* [Task statement] Search the records below for the string "Intercept", and report each line that contains it.

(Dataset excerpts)
--------------------------------------------------
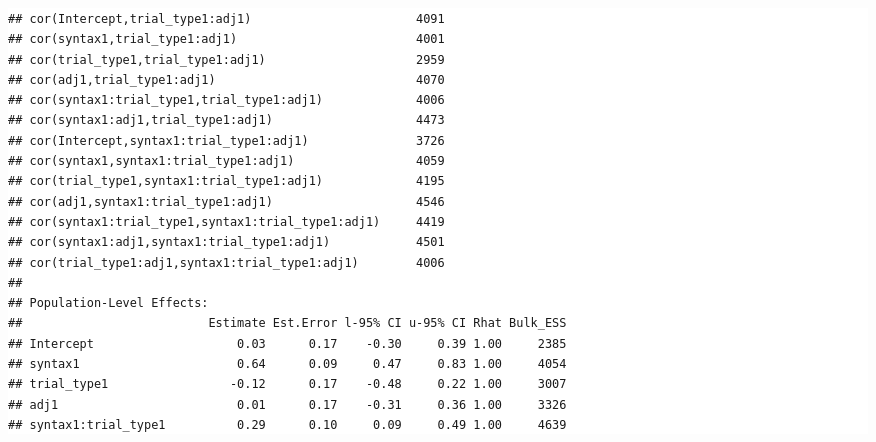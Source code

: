     ## cor(Intercept,trial_type1:adj1)                       4091
    ## cor(syntax1,trial_type1:adj1)                         4001
    ## cor(trial_type1,trial_type1:adj1)                     2959
    ## cor(adj1,trial_type1:adj1)                            4070
    ## cor(syntax1:trial_type1,trial_type1:adj1)             4006
    ## cor(syntax1:adj1,trial_type1:adj1)                    4473
    ## cor(Intercept,syntax1:trial_type1:adj1)               3726
    ## cor(syntax1,syntax1:trial_type1:adj1)                 4059
    ## cor(trial_type1,syntax1:trial_type1:adj1)             4195
    ## cor(adj1,syntax1:trial_type1:adj1)                    4546
    ## cor(syntax1:trial_type1,syntax1:trial_type1:adj1)     4419
    ## cor(syntax1:adj1,syntax1:trial_type1:adj1)            4501
    ## cor(trial_type1:adj1,syntax1:trial_type1:adj1)        4006
    ## 
    ## Population-Level Effects: 
    ##                          Estimate Est.Error l-95% CI u-95% CI Rhat Bulk_ESS
    ## Intercept                    0.03      0.17    -0.30     0.39 1.00     2385
    ## syntax1                      0.64      0.09     0.47     0.83 1.00     4054
    ## trial_type1                 -0.12      0.17    -0.48     0.22 1.00     3007
    ## adj1                         0.01      0.17    -0.31     0.36 1.00     3326
    ## syntax1:trial_type1          0.29      0.10     0.09     0.49 1.00     4639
--------------------------------------------------
* [Answer space]
:     ## cor(Intercept,trial_type1:adj1)                       4091
    ## cor(Intercept,syntax1:trial_type1:adj1)               3726
    ## Intercept                    0.03      0.17    -0.30     0.39 1.00     2385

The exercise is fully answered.